Friday, March 15, 2013

Donors to Obama 'Non-profit' Pay $50,000 for Night of Access

Donors to Obama ‘Non-profit’ Pay $50,000 for Night of Access

Posted By Arnold Ahlert On March 15, 2013

Organizing for Action (OFA), Barack Obama’s former campaign apparatus reincarnated as a nonprofit advocacy group, initiated a two-day “founders summit” on Wednesday at the St. Regis hotel, located two blocks from the White House. The group characterizes themselves as a grassroots organization, driven from the bottom up. “This is going to be absolutely local,” said OFA chairman and former Obama campaign manager Jim Messina. “Members will decide what issues in their community they most care about.” OFA has come under criticism for effectively selling access to the president, who addressed OFA attendees at a dinner Wednesday–one that cost $50,000 per person to attend.
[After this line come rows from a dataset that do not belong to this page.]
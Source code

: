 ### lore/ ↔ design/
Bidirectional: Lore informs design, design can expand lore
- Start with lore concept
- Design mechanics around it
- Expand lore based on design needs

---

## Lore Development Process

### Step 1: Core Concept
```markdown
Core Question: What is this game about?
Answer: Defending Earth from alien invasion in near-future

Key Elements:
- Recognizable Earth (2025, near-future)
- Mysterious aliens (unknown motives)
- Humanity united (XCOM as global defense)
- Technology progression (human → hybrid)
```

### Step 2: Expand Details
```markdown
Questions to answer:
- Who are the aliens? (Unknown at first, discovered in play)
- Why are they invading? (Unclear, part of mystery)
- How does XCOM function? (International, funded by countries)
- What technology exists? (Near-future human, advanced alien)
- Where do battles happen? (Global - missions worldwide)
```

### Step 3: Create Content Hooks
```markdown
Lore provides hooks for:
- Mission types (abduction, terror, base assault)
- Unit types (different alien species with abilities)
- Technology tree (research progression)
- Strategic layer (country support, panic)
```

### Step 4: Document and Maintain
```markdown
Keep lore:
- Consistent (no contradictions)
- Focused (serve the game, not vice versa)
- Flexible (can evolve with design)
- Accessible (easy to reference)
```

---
Fred Wertheimer, head of Democracy 21, a campaign finance reform group, explains the reality hiding behind OFA’s populist facade. ”It is operating as an arm of the presidency and it’s funded by private money including large contributions and bundlers raising large amounts,” he reveals. ”So this private funding arm tied to the president creates opportunities for donors to obtain corrupting influence over government policies and decisions. This is an unacceptable entity. It’s almost like outsourcing a portion of the presidency,” he added.
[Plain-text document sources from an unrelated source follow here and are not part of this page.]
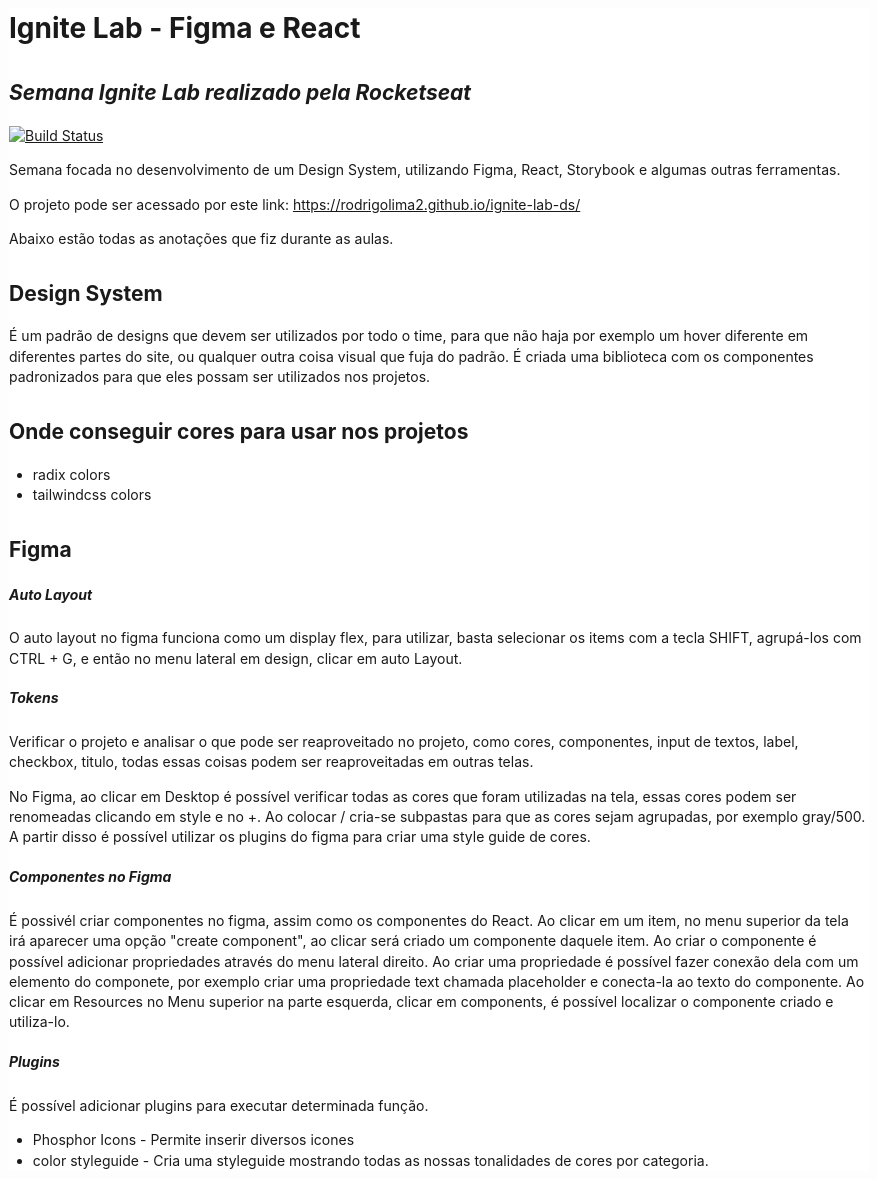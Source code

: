 # Ignite Lab - Figma e React
## _Semana Ignite Lab realizado pela Rocketseat_

[![Build Status](https://travis-ci.org/joemccann/dillinger.svg?branch=master)](https://travis-ci.org/joemccann/dillinger)

Semana focada no desenvolvimento de um Design System, utilizando Figma, React, Storybook
e algumas outras ferramentas.

O projeto pode ser acessado por este link:
https://rodrigolima2.github.io/ignite-lab-ds/

Abaixo estão todas as anotações que fiz durante as aulas.


## Design System
É um padrão de designs que devem ser utilizados por todo o time, para que não haja por exemplo um hover diferente em diferentes partes do site, ou qualquer outra coisa visual que fuja do padrão. É criada uma biblioteca com os componentes padronizados para que eles possam ser utilizados nos projetos.

## Onde conseguir cores para usar nos projetos
- radix colors
- tailwindcss colors

## Figma

##### Auto Layout
O auto layout no figma funciona como um display flex, para utilizar, basta selecionar os items com a tecla SHIFT, agrupá-los com CTRL + G, e então no menu lateral em design, clicar em auto Layout.

##### Tokens
Verificar o projeto e analisar o que pode ser reaproveitado no projeto, como cores, componentes, input de textos, label, checkbox, titulo, todas essas coisas podem ser reaproveitadas em outras telas.

No Figma, ao clicar em Desktop é possível verificar todas as cores que foram utilizadas na tela, essas cores podem ser renomeadas clicando em style e no +. Ao colocar / cria-se subpastas para que as cores sejam agrupadas, por exemplo gray/500. A partir disso é possível utilizar os plugins do figma para criar uma style guide de cores.

##### Componentes no Figma
É possivél criar componentes no figma, assim como os componentes do React. Ao clicar em um item, no menu superior da tela irá aparecer uma opção "create component", ao clicar será criado um componente daquele item. Ao criar o componente é possível adicionar propriedades através do menu lateral direito. Ao criar uma propriedade é possível fazer conexão dela com um elemento do componete, por exemplo criar uma propriedade text chamada placeholder e conecta-la ao texto do componente. Ao clicar em Resources no Menu superior na parte esquerda, clicar em components, é possível localizar o componente criado e utiliza-lo. 

##### Plugins
É possível adicionar plugins para executar determinada função.
- Phosphor Icons - Permite inserir diversos icones
- color styleguide - Cria uma styleguide mostrando todas as nossas tonalidades de cores por categoria.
Jon Carson, a former White House aide who is now OFA’s executive director insists otherwise–in Orwellian fashion. “We are not a partisan organization,” he contends. “We are here to move this shared progressive agenda forward, and we will advocate for Democrats to move this agenda forward, we will advocate for Republicans.” Jim Messina gets a little closer to the truth. “For every lobbying group that puts a dollar on the air tearing down the president’s agenda, an OFA volunteer will mobilize around the country to counter that,” he promised.

The above statements are utterly disingenuous. Carson knows that the likelihood of any Republican supporting OFA’s the hard-left agenda is virtually nil. As for Messina, the idea that OFA is intent on preventing the president’s agenda from being torn down means the organization is marching in lockstep with an individual, not a political ideology. Since this president is known for taking two diametrically opposed positions on issues, such as his newly evolving support for gay marriage, or his amassing of $5 trillion in national debt after calling George W. Bush “irresponsible” and “unpatriotic for doing the same thing, one is left to wonder whether OFA will be equally “flexible.” If they are, talk of nonpartisanship is just that–talk.

Even the reliably leftist USA Today is skeptical regarding such claims. “OFA was created in January by Obama’s top campaign lieutenants,” the paper notes. ”It looks for all the world like an extension of the White House. It is collecting money and pushing Obama’s agenda, two things that sound awfully political, while masquerading as a ‘social welfare’ organization under the tax code.”

It is not masquerading as a social welfare organization. It is an IRS-designated 501(c)4 social welfare organization, beyond the jurisdiction of Federal Election Commission statutes that limit campaign donations and require the disclosure of donor names. That such statutes apply to political groups reveals the rank hypocrisy that attends OFA, whose website reveals every one of its seven “social welfare” issues–jobs and the economy, taxes and the budget, health care, education, environment, energy and immigration–bear a striking resemblance to the major political issues currently dominating the national conversation.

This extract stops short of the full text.